(Dataset entries)
=-=-=-=-=
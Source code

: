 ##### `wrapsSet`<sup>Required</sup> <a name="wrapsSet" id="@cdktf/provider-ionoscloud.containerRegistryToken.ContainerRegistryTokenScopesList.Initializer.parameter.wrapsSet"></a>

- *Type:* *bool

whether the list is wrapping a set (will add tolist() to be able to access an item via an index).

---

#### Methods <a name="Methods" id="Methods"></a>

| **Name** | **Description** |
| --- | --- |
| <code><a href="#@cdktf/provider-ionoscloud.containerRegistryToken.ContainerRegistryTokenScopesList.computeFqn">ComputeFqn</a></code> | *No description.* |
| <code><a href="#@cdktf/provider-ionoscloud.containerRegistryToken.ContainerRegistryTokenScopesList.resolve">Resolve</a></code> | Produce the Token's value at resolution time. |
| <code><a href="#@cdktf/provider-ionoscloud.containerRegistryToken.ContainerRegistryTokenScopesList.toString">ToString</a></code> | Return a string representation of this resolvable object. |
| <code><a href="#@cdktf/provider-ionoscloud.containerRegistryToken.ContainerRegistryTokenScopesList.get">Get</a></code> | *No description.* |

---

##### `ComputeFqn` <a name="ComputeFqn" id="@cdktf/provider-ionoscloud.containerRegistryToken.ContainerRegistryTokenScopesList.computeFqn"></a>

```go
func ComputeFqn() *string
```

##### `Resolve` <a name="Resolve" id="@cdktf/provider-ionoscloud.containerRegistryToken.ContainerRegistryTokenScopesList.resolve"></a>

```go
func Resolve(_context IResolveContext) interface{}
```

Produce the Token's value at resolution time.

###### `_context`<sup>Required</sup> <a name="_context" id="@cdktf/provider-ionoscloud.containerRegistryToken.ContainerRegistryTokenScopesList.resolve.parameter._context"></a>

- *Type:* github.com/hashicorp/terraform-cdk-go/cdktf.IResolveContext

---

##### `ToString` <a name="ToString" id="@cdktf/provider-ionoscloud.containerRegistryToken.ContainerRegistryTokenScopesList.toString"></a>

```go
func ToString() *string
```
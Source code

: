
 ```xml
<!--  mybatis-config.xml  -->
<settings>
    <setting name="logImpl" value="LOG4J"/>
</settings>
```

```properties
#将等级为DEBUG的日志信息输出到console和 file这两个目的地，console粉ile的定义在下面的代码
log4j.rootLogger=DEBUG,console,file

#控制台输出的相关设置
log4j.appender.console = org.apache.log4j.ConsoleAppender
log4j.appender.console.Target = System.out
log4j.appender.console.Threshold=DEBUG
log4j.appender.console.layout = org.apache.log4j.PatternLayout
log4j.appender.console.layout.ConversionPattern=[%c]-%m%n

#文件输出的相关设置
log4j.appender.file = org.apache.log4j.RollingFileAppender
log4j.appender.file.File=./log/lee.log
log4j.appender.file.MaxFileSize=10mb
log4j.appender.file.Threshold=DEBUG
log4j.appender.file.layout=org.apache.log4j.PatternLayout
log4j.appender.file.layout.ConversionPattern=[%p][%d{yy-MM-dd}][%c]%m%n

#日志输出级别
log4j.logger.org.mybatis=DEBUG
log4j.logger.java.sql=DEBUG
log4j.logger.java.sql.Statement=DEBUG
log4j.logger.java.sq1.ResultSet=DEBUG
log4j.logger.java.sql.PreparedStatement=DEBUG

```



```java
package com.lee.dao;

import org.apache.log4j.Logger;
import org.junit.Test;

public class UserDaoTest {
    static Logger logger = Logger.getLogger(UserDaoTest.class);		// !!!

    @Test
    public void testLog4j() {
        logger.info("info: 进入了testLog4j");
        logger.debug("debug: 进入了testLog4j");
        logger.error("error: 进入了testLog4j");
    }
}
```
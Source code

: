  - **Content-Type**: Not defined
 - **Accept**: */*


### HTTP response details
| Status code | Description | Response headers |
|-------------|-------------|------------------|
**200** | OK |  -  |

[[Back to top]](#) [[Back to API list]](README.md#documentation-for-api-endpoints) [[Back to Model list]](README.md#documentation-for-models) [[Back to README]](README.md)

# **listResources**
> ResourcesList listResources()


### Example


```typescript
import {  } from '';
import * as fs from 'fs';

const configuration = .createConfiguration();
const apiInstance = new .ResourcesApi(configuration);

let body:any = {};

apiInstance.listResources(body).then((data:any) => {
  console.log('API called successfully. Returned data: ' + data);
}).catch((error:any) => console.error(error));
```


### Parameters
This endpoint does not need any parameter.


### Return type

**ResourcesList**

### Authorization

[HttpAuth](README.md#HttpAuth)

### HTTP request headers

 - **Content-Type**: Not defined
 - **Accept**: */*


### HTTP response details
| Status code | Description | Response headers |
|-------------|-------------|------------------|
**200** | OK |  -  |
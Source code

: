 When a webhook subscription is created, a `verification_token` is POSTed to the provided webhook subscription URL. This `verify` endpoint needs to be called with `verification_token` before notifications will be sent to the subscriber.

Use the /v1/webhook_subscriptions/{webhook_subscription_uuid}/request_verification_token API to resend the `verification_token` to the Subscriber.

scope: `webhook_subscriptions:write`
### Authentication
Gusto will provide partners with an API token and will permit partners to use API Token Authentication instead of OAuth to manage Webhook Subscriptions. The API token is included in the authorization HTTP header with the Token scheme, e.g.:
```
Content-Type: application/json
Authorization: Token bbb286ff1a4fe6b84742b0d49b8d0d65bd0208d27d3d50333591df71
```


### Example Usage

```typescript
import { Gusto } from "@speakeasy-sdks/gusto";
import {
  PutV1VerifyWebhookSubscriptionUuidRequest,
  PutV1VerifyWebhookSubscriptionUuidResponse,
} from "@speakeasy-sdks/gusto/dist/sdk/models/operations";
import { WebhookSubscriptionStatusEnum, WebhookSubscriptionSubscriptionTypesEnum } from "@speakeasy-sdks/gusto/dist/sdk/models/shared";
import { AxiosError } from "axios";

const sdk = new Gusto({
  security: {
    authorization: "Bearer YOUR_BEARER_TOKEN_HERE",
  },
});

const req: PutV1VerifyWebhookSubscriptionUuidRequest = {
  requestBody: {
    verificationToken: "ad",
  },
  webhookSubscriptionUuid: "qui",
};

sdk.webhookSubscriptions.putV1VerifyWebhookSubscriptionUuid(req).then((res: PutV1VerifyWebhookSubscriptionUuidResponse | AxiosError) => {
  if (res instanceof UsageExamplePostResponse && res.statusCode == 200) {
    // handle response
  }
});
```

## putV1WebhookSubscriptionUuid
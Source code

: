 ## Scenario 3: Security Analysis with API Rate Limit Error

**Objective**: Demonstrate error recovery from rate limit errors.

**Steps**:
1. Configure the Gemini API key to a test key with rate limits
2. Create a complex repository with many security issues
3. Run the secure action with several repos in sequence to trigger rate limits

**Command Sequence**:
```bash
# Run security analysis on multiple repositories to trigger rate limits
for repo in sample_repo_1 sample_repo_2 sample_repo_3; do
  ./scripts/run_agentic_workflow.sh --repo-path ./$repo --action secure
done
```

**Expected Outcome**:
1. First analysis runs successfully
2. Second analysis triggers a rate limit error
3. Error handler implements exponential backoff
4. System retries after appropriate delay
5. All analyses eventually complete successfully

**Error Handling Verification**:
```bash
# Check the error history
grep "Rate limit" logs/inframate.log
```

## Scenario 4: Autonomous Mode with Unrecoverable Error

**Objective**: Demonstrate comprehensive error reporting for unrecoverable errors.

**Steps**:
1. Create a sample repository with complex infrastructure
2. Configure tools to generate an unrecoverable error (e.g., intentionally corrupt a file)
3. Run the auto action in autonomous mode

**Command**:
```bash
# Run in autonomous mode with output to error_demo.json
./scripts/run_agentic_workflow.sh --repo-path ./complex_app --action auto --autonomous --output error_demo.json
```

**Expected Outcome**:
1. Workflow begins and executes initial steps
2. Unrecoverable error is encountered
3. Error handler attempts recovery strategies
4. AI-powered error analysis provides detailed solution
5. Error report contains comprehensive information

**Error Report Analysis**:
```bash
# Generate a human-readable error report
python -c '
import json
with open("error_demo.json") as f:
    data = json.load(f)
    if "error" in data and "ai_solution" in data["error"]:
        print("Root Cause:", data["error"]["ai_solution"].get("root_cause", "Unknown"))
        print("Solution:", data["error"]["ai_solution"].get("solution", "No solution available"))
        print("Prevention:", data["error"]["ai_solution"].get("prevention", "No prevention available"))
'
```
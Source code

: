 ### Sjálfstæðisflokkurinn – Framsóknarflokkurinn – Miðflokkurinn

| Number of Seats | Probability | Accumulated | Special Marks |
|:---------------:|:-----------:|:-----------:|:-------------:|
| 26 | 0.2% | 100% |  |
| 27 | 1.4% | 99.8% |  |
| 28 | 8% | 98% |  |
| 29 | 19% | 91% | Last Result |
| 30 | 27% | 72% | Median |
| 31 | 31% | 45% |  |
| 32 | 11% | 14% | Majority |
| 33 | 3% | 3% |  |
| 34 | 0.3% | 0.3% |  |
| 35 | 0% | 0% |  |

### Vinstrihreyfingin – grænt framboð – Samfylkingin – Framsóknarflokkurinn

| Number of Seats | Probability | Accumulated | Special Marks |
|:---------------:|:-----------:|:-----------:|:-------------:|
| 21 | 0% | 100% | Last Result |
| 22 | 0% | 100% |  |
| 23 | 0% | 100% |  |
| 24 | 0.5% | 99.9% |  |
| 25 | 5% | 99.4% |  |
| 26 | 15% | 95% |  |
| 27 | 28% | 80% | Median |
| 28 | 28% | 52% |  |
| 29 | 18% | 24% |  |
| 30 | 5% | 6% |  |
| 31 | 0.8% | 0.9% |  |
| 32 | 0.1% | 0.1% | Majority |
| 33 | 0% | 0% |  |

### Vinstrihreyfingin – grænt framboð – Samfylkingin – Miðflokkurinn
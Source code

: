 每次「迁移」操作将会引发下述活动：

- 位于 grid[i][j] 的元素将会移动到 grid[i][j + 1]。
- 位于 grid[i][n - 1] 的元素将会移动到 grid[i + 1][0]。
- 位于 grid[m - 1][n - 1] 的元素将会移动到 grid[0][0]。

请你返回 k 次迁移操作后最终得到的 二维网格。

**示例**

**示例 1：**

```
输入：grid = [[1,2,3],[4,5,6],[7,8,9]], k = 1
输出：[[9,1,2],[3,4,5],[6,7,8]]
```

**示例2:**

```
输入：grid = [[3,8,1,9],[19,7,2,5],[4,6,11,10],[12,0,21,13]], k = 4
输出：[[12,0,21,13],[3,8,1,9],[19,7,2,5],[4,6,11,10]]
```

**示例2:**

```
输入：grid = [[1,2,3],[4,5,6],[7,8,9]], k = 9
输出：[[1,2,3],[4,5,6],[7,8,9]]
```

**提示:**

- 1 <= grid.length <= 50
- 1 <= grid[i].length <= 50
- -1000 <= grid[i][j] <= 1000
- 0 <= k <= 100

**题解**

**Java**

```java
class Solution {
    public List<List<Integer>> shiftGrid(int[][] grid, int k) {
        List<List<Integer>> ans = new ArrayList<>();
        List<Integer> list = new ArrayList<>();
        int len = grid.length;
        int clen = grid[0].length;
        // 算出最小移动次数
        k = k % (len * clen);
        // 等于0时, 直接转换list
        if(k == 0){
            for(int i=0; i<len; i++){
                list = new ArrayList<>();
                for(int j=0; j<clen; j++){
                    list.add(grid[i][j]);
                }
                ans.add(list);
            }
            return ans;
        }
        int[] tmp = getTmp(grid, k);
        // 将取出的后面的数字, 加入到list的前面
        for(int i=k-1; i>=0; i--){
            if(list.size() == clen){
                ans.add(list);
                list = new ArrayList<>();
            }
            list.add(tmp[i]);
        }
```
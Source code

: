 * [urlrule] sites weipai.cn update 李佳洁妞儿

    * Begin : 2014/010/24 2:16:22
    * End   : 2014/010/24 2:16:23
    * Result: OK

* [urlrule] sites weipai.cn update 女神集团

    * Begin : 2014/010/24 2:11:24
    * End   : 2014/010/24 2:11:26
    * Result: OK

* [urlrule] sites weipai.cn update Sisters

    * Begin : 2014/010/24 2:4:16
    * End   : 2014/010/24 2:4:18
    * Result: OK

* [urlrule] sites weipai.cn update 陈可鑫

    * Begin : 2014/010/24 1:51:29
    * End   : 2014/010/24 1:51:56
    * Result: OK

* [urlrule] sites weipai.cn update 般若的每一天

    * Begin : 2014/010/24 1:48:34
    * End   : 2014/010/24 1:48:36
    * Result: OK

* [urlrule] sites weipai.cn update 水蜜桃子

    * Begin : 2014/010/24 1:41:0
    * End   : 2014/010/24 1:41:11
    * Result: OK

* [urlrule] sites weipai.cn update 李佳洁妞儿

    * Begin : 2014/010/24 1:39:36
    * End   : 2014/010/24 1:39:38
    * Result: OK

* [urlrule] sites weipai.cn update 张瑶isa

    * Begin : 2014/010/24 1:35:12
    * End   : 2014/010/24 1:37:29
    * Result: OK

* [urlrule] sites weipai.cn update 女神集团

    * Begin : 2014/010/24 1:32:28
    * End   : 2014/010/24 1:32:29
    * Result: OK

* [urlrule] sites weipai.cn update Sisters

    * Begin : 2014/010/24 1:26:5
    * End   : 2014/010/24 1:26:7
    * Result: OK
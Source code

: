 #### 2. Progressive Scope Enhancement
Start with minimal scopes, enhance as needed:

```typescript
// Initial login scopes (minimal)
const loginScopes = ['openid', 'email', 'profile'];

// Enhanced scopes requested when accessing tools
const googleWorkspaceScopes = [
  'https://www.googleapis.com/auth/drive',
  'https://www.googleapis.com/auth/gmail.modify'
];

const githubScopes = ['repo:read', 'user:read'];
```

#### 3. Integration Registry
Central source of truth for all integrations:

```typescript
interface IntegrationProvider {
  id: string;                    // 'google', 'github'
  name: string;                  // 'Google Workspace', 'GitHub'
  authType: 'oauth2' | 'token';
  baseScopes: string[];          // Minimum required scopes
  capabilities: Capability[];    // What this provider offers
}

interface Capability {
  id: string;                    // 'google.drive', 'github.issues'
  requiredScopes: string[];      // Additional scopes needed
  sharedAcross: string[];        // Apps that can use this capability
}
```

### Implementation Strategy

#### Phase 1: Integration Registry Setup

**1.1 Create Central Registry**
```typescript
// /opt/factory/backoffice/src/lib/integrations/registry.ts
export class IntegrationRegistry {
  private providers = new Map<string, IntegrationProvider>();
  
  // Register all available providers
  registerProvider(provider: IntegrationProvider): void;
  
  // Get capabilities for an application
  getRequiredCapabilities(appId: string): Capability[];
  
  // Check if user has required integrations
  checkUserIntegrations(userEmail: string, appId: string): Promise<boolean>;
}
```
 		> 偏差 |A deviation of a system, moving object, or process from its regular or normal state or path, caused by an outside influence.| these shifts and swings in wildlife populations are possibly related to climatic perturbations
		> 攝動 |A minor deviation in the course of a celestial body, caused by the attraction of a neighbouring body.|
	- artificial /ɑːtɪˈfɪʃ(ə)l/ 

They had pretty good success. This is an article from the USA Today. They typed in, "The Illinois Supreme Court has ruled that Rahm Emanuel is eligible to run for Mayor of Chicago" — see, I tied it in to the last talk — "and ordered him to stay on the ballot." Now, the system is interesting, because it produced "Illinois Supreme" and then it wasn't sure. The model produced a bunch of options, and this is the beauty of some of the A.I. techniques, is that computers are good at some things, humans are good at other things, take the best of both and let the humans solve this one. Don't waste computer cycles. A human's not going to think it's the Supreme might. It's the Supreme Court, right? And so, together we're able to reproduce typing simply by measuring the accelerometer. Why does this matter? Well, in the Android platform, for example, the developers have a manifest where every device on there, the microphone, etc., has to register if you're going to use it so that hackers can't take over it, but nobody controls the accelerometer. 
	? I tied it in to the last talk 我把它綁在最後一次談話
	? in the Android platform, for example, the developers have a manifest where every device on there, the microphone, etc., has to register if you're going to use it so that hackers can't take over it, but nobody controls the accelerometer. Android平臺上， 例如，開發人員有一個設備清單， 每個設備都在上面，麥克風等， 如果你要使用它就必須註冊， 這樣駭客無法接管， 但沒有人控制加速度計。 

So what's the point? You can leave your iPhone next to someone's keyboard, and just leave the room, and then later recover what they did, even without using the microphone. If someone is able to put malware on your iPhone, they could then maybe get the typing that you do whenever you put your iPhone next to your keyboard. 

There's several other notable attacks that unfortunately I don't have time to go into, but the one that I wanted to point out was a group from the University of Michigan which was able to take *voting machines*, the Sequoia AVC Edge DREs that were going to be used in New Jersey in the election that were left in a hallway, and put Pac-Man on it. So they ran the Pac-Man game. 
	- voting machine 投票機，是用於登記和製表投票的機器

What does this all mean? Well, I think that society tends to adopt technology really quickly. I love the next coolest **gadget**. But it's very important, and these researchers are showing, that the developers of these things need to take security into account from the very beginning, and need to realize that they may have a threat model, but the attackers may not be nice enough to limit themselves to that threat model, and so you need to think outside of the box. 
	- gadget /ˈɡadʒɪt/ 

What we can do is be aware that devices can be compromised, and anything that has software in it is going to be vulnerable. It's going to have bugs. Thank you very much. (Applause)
=-=-=-=-=
▶ _Exercise prompt_
Gather each line in the data that holds the string "tied".

▶ _Written solution_
They had pretty good success. This is an article from the USA Today. They typed in, "The Illinois Supreme Court has ruled that Rahm Emanuel is eligible to run for Mayor of Chicago" — see, I tied it in to the last talk — "and ordered him to stay on the ballot." Now, the system is interesting, because it produced "Illinois Supreme" and then it wasn't sure. The model produced a bunch of options, and this is the beauty of some of the A.I. techniques, is that computers are good at some things, humans are good at other things, take the best of both and let the humans solve this one. Don't waste computer cycles. A human's not going to think it's the Supreme might. It's the Supreme Court, right? And so, together we're able to reproduce typing simply by measuring the accelerometer. Why does this matter? Well, in the Android platform, for example, the developers have a manifest where every device on there, the microphone, etc., has to register if you're going to use it so that hackers can't take over it, but nobody controls the accelerometer. 
	? I tied it in to the last talk 我把它綁在最後一次談話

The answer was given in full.